Flea has long been a proponent of music education, going so far as to launch the Silverlake Conservatory of Music many years ago. So it should not be a surprise that he's not in favor of politicians looking to cut music education programs from schools. The Red Hot Chili Peppers bassist had some strong words on the subject matter, telling Rolling Stone, "It's child abuse. It's just wrong."

The bassist initially paid for the school himself, but has organized musical fundraisers in recent years with this year's event taking place at the conservatory's new space on Sept. 9. There will be an art auction featuring pieces from Thomas Houseago, Alison Mosshart, Shephard Fairy, Ed Ruscha and Jonas Woods, while the night will also feature music from Red Hot Chili Peppers, Randy Newman and Anderson.Paak. Flea says this year, the Chili Peppers will play acoustic backed by a children's choir from the school.

Flea has been expanding his reach beyond Silverlake and recently started a summer program in Watts with the desire to do even more, especially as the Trump administration has proposed budget cuts for arts funding. The bassist says, "I worry about a lot of things that that guy says, but that affects my worldview personally. It's not just music, but the arts in general – wanting to cut the NEA."

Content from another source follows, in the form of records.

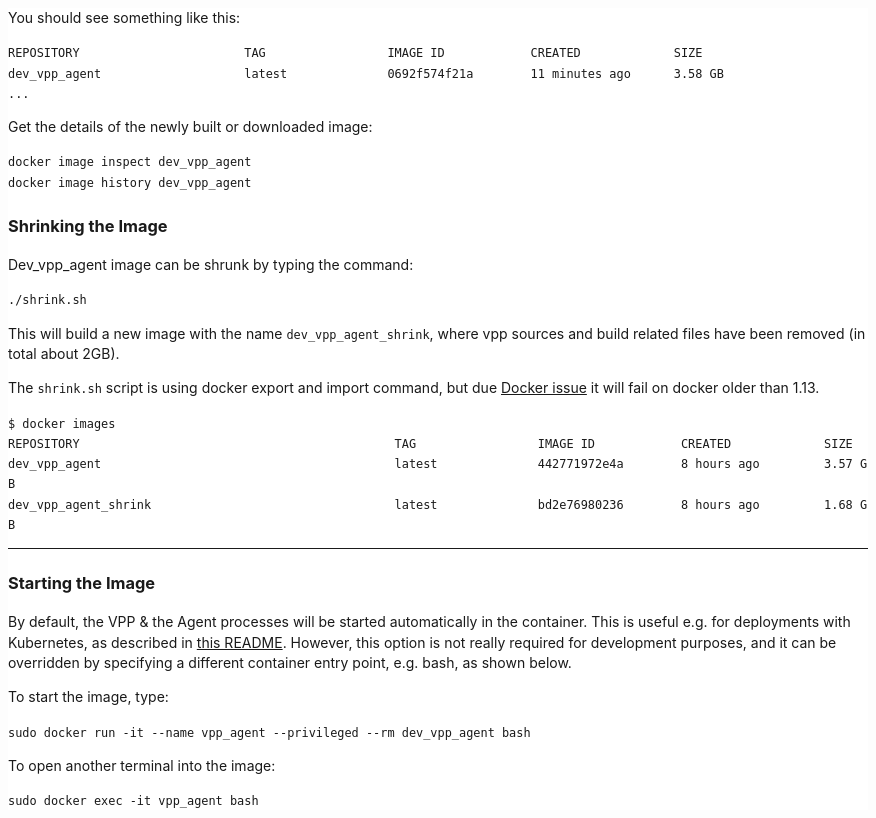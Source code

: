 You should see something like this:

```
REPOSITORY                       TAG                 IMAGE ID            CREATED             SIZE
dev_vpp_agent                    latest              0692f574f21a        11 minutes ago      3.58 GB
...
```
Get the details of the newly built or downloaded image:

```
docker image inspect dev_vpp_agent
docker image history dev_vpp_agent
```

### Shrinking the Image
Dev_vpp_agent image can be shrunk by typing the command:

```
./shrink.sh
```

This will build a new image with the name `dev_vpp_agent_shrink`, where
vpp sources and build related files have been removed (in total about 2GB).

The `shrink.sh` script is using docker export and import command, but due
[Docker issue](https://github.com/moby/moby/issues/26173) it will fail on
docker older than 1.13.

```
$ docker images
REPOSITORY                                            TAG                 IMAGE ID            CREATED             SIZE
dev_vpp_agent                                         latest              442771972e4a        8 hours ago         3.57 GB
dev_vpp_agent_shrink                                  latest              bd2e76980236        8 hours ago         1.68 GB
```
---

### Starting the Image
By default, the VPP & the Agent processes will be started automatically 
in the container. This is useful e.g. for deployments with Kubernetes, 
as described in [this README](../../k8s/dev-setup/README.md). However, this option is
not really required for development purposes, and it can be overridden by
specifying a different container entry point, e.g. bash, as shown below.

To start the image, type:
```
sudo docker run -it --name vpp_agent --privileged --rm dev_vpp_agent bash
```
To open another terminal into the image:
```
sudo docker exec -it vpp_agent bash
```
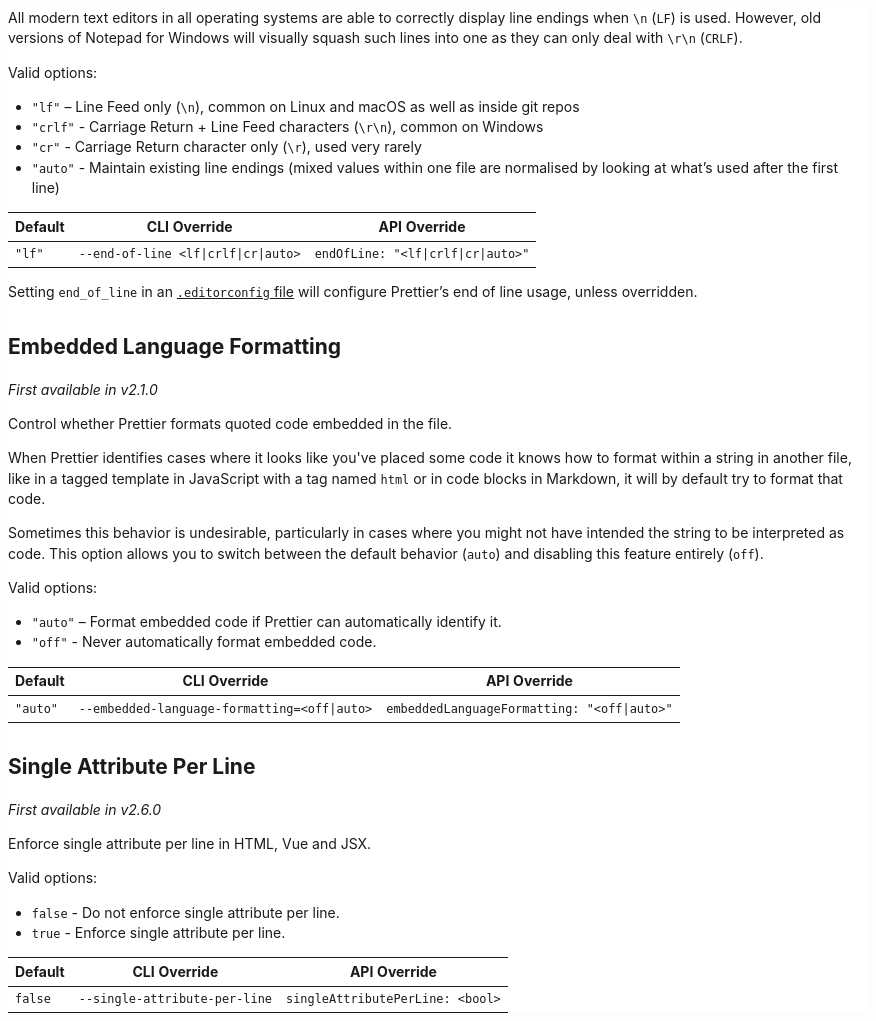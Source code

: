 All modern text editors in all operating systems are able to correctly display line endings when `\n` (`LF`) is used.
However, old versions of Notepad for Windows will visually squash such lines into one as they can only deal with `\r\n` (`CRLF`).

Valid options:

- `"lf"` – Line Feed only (`\n`), common on Linux and macOS as well as inside git repos
- `"crlf"` - Carriage Return + Line Feed characters (`\r\n`), common on Windows
- `"cr"` - Carriage Return character only (`\r`), used very rarely
- `"auto"` - Maintain existing line endings
  (mixed values within one file are normalised by looking at what’s used after the first line)

| Default | CLI Override                                                | API Override                                               |
| ------- | ----------------------------------------------------------- | ---------------------------------------------------------- |
| `"lf"`  | <code>--end-of-line <lf&#124;crlf&#124;cr&#124;auto></code> | <code>endOfLine: "<lf&#124;crlf&#124;cr&#124;auto>"</code> |

Setting `end_of_line` in an [`.editorconfig` file](https://editorconfig.org/) will configure Prettier’s end of line usage, unless overridden.

## Embedded Language Formatting

_First available in v2.1.0_

Control whether Prettier formats quoted code embedded in the file.

When Prettier identifies cases where it looks like you've placed some code it knows how to format within a string in another file, like in a tagged template in JavaScript with a tag named `html` or in code blocks in Markdown, it will by default try to format that code.

Sometimes this behavior is undesirable, particularly in cases where you might not have intended the string to be interpreted as code. This option allows you to switch between the default behavior (`auto`) and disabling this feature entirely (`off`).

Valid options:

- `"auto"` – Format embedded code if Prettier can automatically identify it.
- `"off"` - Never automatically format embedded code.

| Default  | CLI Override                                                | API Override                                               |
| -------- | ----------------------------------------------------------- | ---------------------------------------------------------- |
| `"auto"` | <code>--embedded-language-formatting=<off&#124;auto></code> | <code>embeddedLanguageFormatting: "<off&#124;auto>"</code> |

## Single Attribute Per Line

_First available in v2.6.0_

Enforce single attribute per line in HTML, Vue and JSX.

Valid options:

- `false` - Do not enforce single attribute per line.
- `true` - Enforce single attribute per line.

| Default | CLI Override                  | API Override                     |
| ------- | ----------------------------- | -------------------------------- |
| `false` | `--single-attribute-per-line` | `singleAttributePerLine: <bool>` |
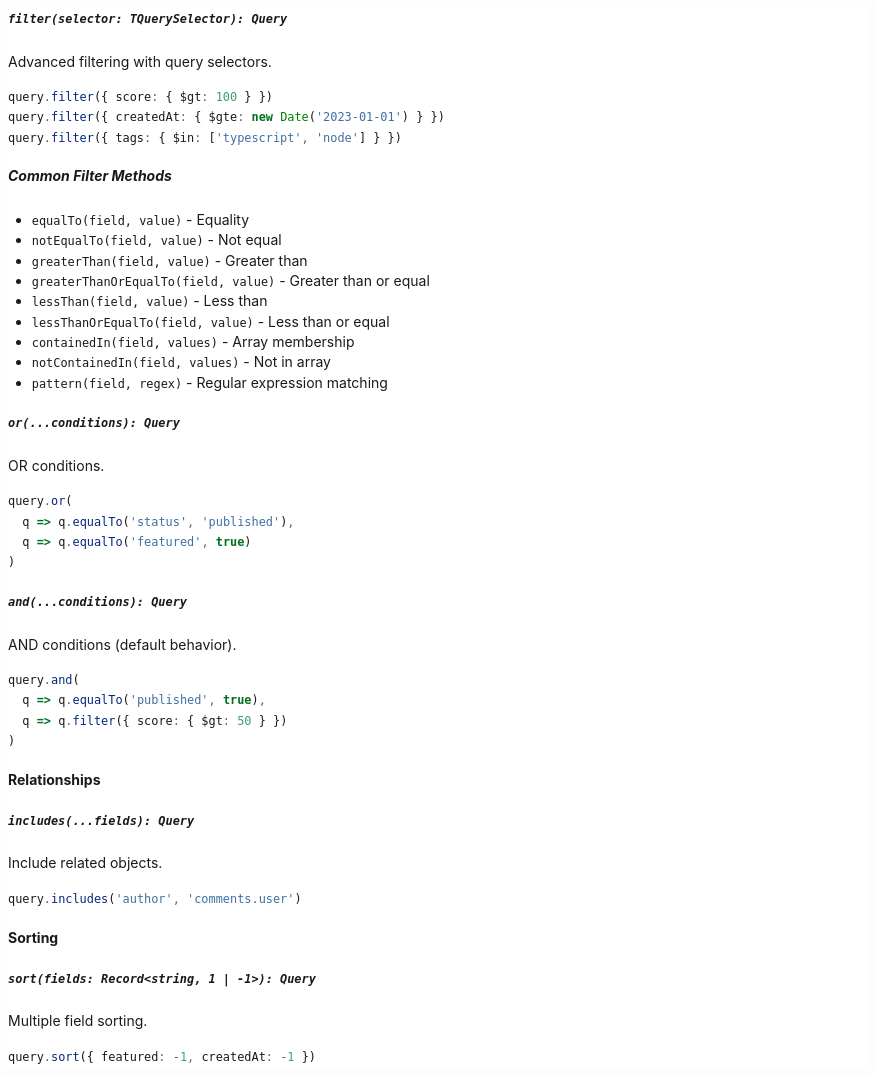 ##### `filter(selector: TQuerySelector): Query`
Advanced filtering with query selectors.

```typescript
query.filter({ score: { $gt: 100 } })
query.filter({ createdAt: { $gte: new Date('2023-01-01') } })
query.filter({ tags: { $in: ['typescript', 'node'] } })
```

##### Common Filter Methods
- `equalTo(field, value)` - Equality
- `notEqualTo(field, value)` - Not equal
- `greaterThan(field, value)` - Greater than
- `greaterThanOrEqualTo(field, value)` - Greater than or equal
- `lessThan(field, value)` - Less than
- `lessThanOrEqualTo(field, value)` - Less than or equal
- `containedIn(field, values)` - Array membership
- `notContainedIn(field, values)` - Not in array
- `pattern(field, regex)` - Regular expression matching

##### `or(...conditions): Query`
OR conditions.

```typescript
query.or(
  q => q.equalTo('status', 'published'),
  q => q.equalTo('featured', true)
)
```

##### `and(...conditions): Query`
AND conditions (default behavior).

```typescript
query.and(
  q => q.equalTo('published', true),
  q => q.filter({ score: { $gt: 50 } })
)
```

#### Relationships

##### `includes(...fields): Query`
Include related objects.

```typescript
query.includes('author', 'comments.user')
```

#### Sorting

##### `sort(fields: Record<string, 1 | -1>): Query`
Multiple field sorting.

```typescript
query.sort({ featured: -1, createdAt: -1 })
```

Much like he did, Flea encourages people to get involved at the community level to see what they can do to help. "There are people that don't have money, people that don't have food or an education or healthcare. And yes, getting to change things on a fundamental, institutional level is an awesome thing, but we can personally reach out in our communities to do stuff that is profoundly helpful," says the bassist.